[[ EXCERPTED RECORDS open ]]
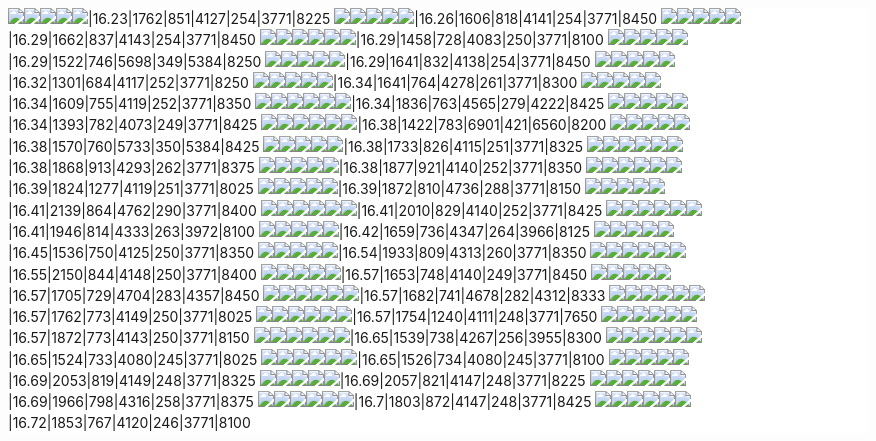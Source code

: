 ![](/item/6676.png)![](/item/3094.png)![](/item/1053.png)![](/item/1055.png)![](/item/1037.png)|16.23|1762|851|4127|254|3771|8225
![](/item/3087.png)![](/item/6693.png)![](/item/1053.png)![](/item/1055.png)![](/item/3006.png)|16.26|1606|818|4141|254|3771|8450
![](/item/3095.png)![](/item/6696.png)![](/item/1053.png)![](/item/1055.png)![](/item/3006.png)|16.29|1662|837|4143|254|3771|8450
![](/item/3115.png)![](/item/3508.png)![](/item/1001.png)![](/item/1053.png)![](/item/1055.png)![](/item/1036.png)|16.29|1458|728|4083|250|3771|8100
![](/item/3115.png)![](/item/6673.png)![](/item/1001.png)![](/item/1055.png)![](/item/1038.png)|16.29|1522|746|5698|349|5384|8250
![](/item/3095.png)![](/item/6693.png)![](/item/1053.png)![](/item/1055.png)![](/item/3006.png)|16.29|1641|832|4138|254|3771|8450
![](/item/3046.png)![](/item/3085.png)![](/item/1053.png)![](/item/1055.png)![](/item/1038.png)|16.32|1301|684|4117|252|3771|8250
![](/item/3074.png)![](/item/3085.png)![](/item/1055.png)![](/item/1038.png)![](/item/1036.png)|16.34|1641|764|4278|261|3771|8300
![](/item/3085.png)![](/item/3004.png)![](/item/1053.png)![](/item/1055.png)![](/item/1038.png)|16.34|1609|755|4119|252|3771|8350
![](/item/6691.png)![](/item/6609.png)![](/item/1001.png)![](/item/1053.png)![](/item/1055.png)![](/item/1037.png)|16.34|1836|763|4565|279|4222|8425
![](/item/3115.png)![](/item/3094.png)![](/item/1053.png)![](/item/1055.png)![](/item/1037.png)|16.34|1393|782|4073|249|3771|8425
![](/item/3091.png)![](/item/3026.png)![](/item/1001.png)![](/item/1053.png)![](/item/1055.png)![](/item/1036.png)|16.38|1422|783|6901|421|6560|8200
![](/item/3085.png)![](/item/6673.png)![](/item/1055.png)![](/item/1038.png)![](/item/1037.png)|16.38|1570|760|5733|350|5384|8425
![](/item/6691.png)![](/item/3094.png)![](/item/1053.png)![](/item/1055.png)![](/item/1037.png)|16.38|1733|826|4115|251|3771|8325
![](/item/3074.png)![](/item/3095.png)![](/item/1001.png)![](/item/1055.png)![](/item/1037.png)![](/item/1036.png)|16.38|1868|913|4293|262|3771|8375
![](/item/3179.png)![](/item/6671.png)![](/item/1053.png)![](/item/1055.png)![](/item/1038.png)|16.38|1877|921|4140|252|3771|8350
![](/item/6695.png)![](/item/3508.png)![](/item/1001.png)![](/item/1053.png)![](/item/1055.png)![](/item/1037.png)|16.39|1824|1277|4119|251|3771|8025
![](/item/3072.png)![](/item/3508.png)![](/item/1001.png)![](/item/1055.png)![](/item/1038.png)|16.39|1872|810|4736|288|3771|8150
![](/item/3142.png)![](/item/3072.png)![](/item/1055.png)![](/item/1038.png)![](/item/1036.png)|16.41|2139|864|4762|290|3771|8400
![](/item/6676.png)![](/item/3004.png)![](/item/1001.png)![](/item/1053.png)![](/item/1055.png)![](/item/1037.png)|16.41|2010|829|4140|252|3771|8425
![](/item/6676.png)![](/item/6692.png)![](/item/1001.png)![](/item/1053.png)![](/item/1055.png)![](/item/1036.png)|16.41|1946|814|4333|263|3972|8100
![](/item/3046.png)![](/item/6692.png)![](/item/1053.png)![](/item/1055.png)![](/item/1037.png)|16.42|1659|736|4347|264|3966|8125
![](/item/3508.png)![](/item/3085.png)![](/item/1053.png)![](/item/1055.png)![](/item/1038.png)|16.45|1536|750|4125|250|3771|8350
![](/item/3074.png)![](/item/3508.png)![](/item/1001.png)![](/item/1055.png)![](/item/1038.png)|16.54|1933|809|4313|260|3771|8350
![](/item/3142.png)![](/item/3179.png)![](/item/1053.png)![](/item/1055.png)![](/item/1038.png)![](/item/1036.png)|16.55|2150|844|4148|250|3771|8400
![](/item/6676.png)![](/item/3139.png)![](/item/1053.png)![](/item/1055.png)![](/item/3006.png)|16.57|1653|748|4140|249|3771|8450
![](/item/6691.png)![](/item/3814.png)![](/item/1053.png)![](/item/1055.png)![](/item/3006.png)|16.57|1705|729|4704|283|4357|8450
![](/item/6676.png)![](/item/3078.png)![](/item/1001.png)![](/item/1053.png)![](/item/1055.png)![](/item/1036.png)|16.57|1682|741|4678|282|4312|8333
![](/item/3006.png)![](/item/3031.png)![](/item/1053.png)![](/item/1055.png)![](/item/1038.png)![](/item/1037.png)|16.57|1762|773|4149|250|3771|8025
![](/item/6695.png)![](/item/3006.png)![](/item/1053.png)![](/item/1055.png)![](/item/1038.png)![](/item/1038.png)|16.57|1754|1240|4111|248|3771|7650
![](/item/3006.png)![](/item/3142.png)![](/item/1053.png)![](/item/1055.png)![](/item/1038.png)![](/item/1038.png)|16.57|1872|773|4143|250|3771|8150
![](/item/3115.png)![](/item/6692.png)![](/item/1001.png)![](/item/1053.png)![](/item/1055.png)![](/item/1036.png)|16.65|1539|738|4267|256|3955|8300
![](/item/3115.png)![](/item/3179.png)![](/item/1001.png)![](/item/1053.png)![](/item/1055.png)![](/item/1037.png)|16.65|1524|733|4080|245|3771|8025
![](/item/3115.png)![](/item/3004.png)![](/item/1001.png)![](/item/1053.png)![](/item/1055.png)![](/item/1036.png)|16.65|1526|734|4080|245|3771|8100
![](/item/3142.png)![](/item/6693.png)![](/item/1053.png)![](/item/1055.png)![](/item/1037.png)|16.69|2053|819|4149|248|3771|8325
![](/item/3142.png)![](/item/3004.png)![](/item/1053.png)![](/item/1055.png)![](/item/1037.png)|16.69|2057|821|4147|248|3771|8225
![](/item/3074.png)![](/item/6696.png)![](/item/1001.png)![](/item/1055.png)![](/item/1037.png)![](/item/1036.png)|16.69|1966|798|4316|258|3771|8375
![](/item/3087.png)![](/item/3004.png)![](/item/1001.png)![](/item/1053.png)![](/item/1055.png)![](/item/1037.png)|16.7|1803|872|4147|248|3771|8425
![](/item/6691.png)![](/item/6693.png)![](/item/1001.png)![](/item/1053.png)![](/item/1055.png)![](/item/1036.png)|16.72|1853|767|4120|246|3771|8100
[[ EXCERPTED RECORDS closed ]]
- WORK TASK
Print the data above exactly, minus pictures.

- TASK RESULT
Source code

: ![](/item/6676.png)![](/item/3094.png)![](/item/1053.png)![](/item/1055.png)![](/item/1037.png)|16.23|1762|851|4127|254|3771|8225
![](/item/3087.png)![](/item/6693.png)![](/item/1053.png)![](/item/1055.png)![](/item/3006.png)|16.26|1606|818|4141|254|3771|8450
![](/item/3095.png)![](/item/6696.png)![](/item/1053.png)![](/item/1055.png)![](/item/3006.png)|16.29|1662|837|4143|254|3771|8450
![](/item/3115.png)![](/item/3508.png)![](/item/1001.png)![](/item/1053.png)![](/item/1055.png)![](/item/1036.png)|16.29|1458|728|4083|250|3771|8100
![](/item/3115.png)![](/item/6673.png)![](/item/1001.png)![](/item/1055.png)![](/item/1038.png)|16.29|1522|746|5698|349|5384|8250
![](/item/3095.png)![](/item/6693.png)![](/item/1053.png)![](/item/1055.png)![](/item/3006.png)|16.29|1641|832|4138|254|3771|8450
![](/item/3046.png)![](/item/3085.png)![](/item/1053.png)![](/item/1055.png)![](/item/1038.png)|16.32|1301|684|4117|252|3771|8250
![](/item/3074.png)![](/item/3085.png)![](/item/1055.png)![](/item/1038.png)![](/item/1036.png)|16.34|1641|764|4278|261|3771|8300
![](/item/3085.png)![](/item/3004.png)![](/item/1053.png)![](/item/1055.png)![](/item/1038.png)|16.34|1609|755|4119|252|3771|8350
![](/item/6691.png)![](/item/6609.png)![](/item/1001.png)![](/item/1053.png)![](/item/1055.png)![](/item/1037.png)|16.34|1836|763|4565|279|4222|8425
![](/item/3115.png)![](/item/3094.png)![](/item/1053.png)![](/item/1055.png)![](/item/1037.png)|16.34|1393|782|4073|249|3771|8425
![](/item/3091.png)![](/item/3026.png)![](/item/1001.png)![](/item/1053.png)![](/item/1055.png)![](/item/1036.png)|16.38|1422|783|6901|421|6560|8200
![](/item/3085.png)![](/item/6673.png)![](/item/1055.png)![](/item/1038.png)![](/item/1037.png)|16.38|1570|760|5733|350|5384|8425
![](/item/6691.png)![](/item/3094.png)![](/item/1053.png)![](/item/1055.png)![](/item/1037.png)|16.38|1733|826|4115|251|3771|8325
![](/item/3074.png)![](/item/3095.png)![](/item/1001.png)![](/item/1055.png)![](/item/1037.png)![](/item/1036.png)|16.38|1868|913|4293|262|3771|8375
![](/item/3179.png)![](/item/6671.png)![](/item/1053.png)![](/item/1055.png)![](/item/1038.png)|16.38|1877|921|4140|252|3771|8350
![](/item/6695.png)![](/item/3508.png)![](/item/1001.png)![](/item/1053.png)![](/item/1055.png)![](/item/1037.png)|16.39|1824|1277|4119|251|3771|8025
![](/item/3072.png)![](/item/3508.png)![](/item/1001.png)![](/item/1055.png)![](/item/1038.png)|16.39|1872|810|4736|288|3771|8150
![](/item/3142.png)![](/item/3072.png)![](/item/1055.png)![](/item/1038.png)![](/item/1036.png)|16.41|2139|864|4762|290|3771|8400
![](/item/6676.png)![](/item/3004.png)![](/item/1001.png)![](/item/1053.png)![](/item/1055.png)![](/item/1037.png)|16.41|2010|829|4140|252|3771|8425
![](/item/6676.png)![](/item/6692.png)![](/item/1001.png)![](/item/1053.png)![](/item/1055.png)![](/item/1036.png)|16.41|1946|814|4333|263|3972|8100
![](/item/3046.png)![](/item/6692.png)![](/item/1053.png)![](/item/1055.png)![](/item/1037.png)|16.42|1659|736|4347|264|3966|8125
![](/item/3508.png)![](/item/3085.png)![](/item/1053.png)![](/item/1055.png)![](/item/1038.png)|16.45|1536|750|4125|250|3771|8350
![](/item/3074.png)![](/item/3508.png)![](/item/1001.png)![](/item/1055.png)![](/item/1038.png)|16.54|1933|809|4313|260|3771|8350
![](/item/3142.png)![](/item/3179.png)![](/item/1053.png)![](/item/1055.png)![](/item/1038.png)![](/item/1036.png)|16.55|2150|844|4148|250|3771|8400
![](/item/6676.png)![](/item/3139.png)![](/item/1053.png)![](/item/1055.png)![](/item/3006.png)|16.57|1653|748|4140|249|3771|8450
![](/item/6691.png)![](/item/3814.png)![](/item/1053.png)![](/item/1055.png)![](/item/3006.png)|16.57|1705|729|4704|283|4357|8450
![](/item/6676.png)![](/item/3078.png)![](/item/1001.png)![](/item/1053.png)![](/item/1055.png)![](/item/1036.png)|16.57|1682|741|4678|282|4312|8333
![](/item/3006.png)![](/item/3031.png)![](/item/1053.png)![](/item/1055.png)![](/item/1038.png)![](/item/1037.png)|16.57|1762|773|4149|250|3771|8025
![](/item/6695.png)![](/item/3006.png)![](/item/1053.png)![](/item/1055.png)![](/item/1038.png)![](/item/1038.png)|16.57|1754|1240|4111|248|3771|7650
![](/item/3006.png)![](/item/3142.png)![](/item/1053.png)![](/item/1055.png)![](/item/1038.png)![](/item/1038.png)|16.57|1872|773|4143|250|3771|8150
![](/item/3115.png)![](/item/6692.png)![](/item/1001.png)![](/item/1053.png)![](/item/1055.png)![](/item/1036.png)|16.65|1539|738|4267|256|3955|8300
![](/item/3115.png)![](/item/3179.png)![](/item/1001.png)![](/item/1053.png)![](/item/1055.png)![](/item/1037.png)|16.65|1524|733|4080|245|3771|8025
![](/item/3115.png)![](/item/3004.png)![](/item/1001.png)![](/item/1053.png)![](/item/1055.png)![](/item/1036.png)|16.65|1526|734|4080|245|3771|8100
![](/item/3142.png)![](/item/6693.png)![](/item/1053.png)![](/item/1055.png)![](/item/1037.png)|16.69|2053|819|4149|248|3771|8325
![](/item/3142.png)![](/item/3004.png)![](/item/1053.png)![](/item/1055.png)![](/item/1037.png)|16.69|2057|821|4147|248|3771|8225
![](/item/3074.png)![](/item/6696.png)![](/item/1001.png)![](/item/1055.png)![](/item/1037.png)![](/item/1036.png)|16.69|1966|798|4316|258|3771|8375
![](/item/3087.png)![](/item/3004.png)![](/item/1001.png)![](/item/1053.png)![](/item/1055.png)![](/item/1037.png)|16.7|1803|872|4147|248|3771|8425
![](/item/6691.png)![](/item/6693.png)![](/item/1001.png)![](/item/1053.png)![](/item/1055.png)![](/item/1036.png)|16.72|1853|767|4120|246|3771|8100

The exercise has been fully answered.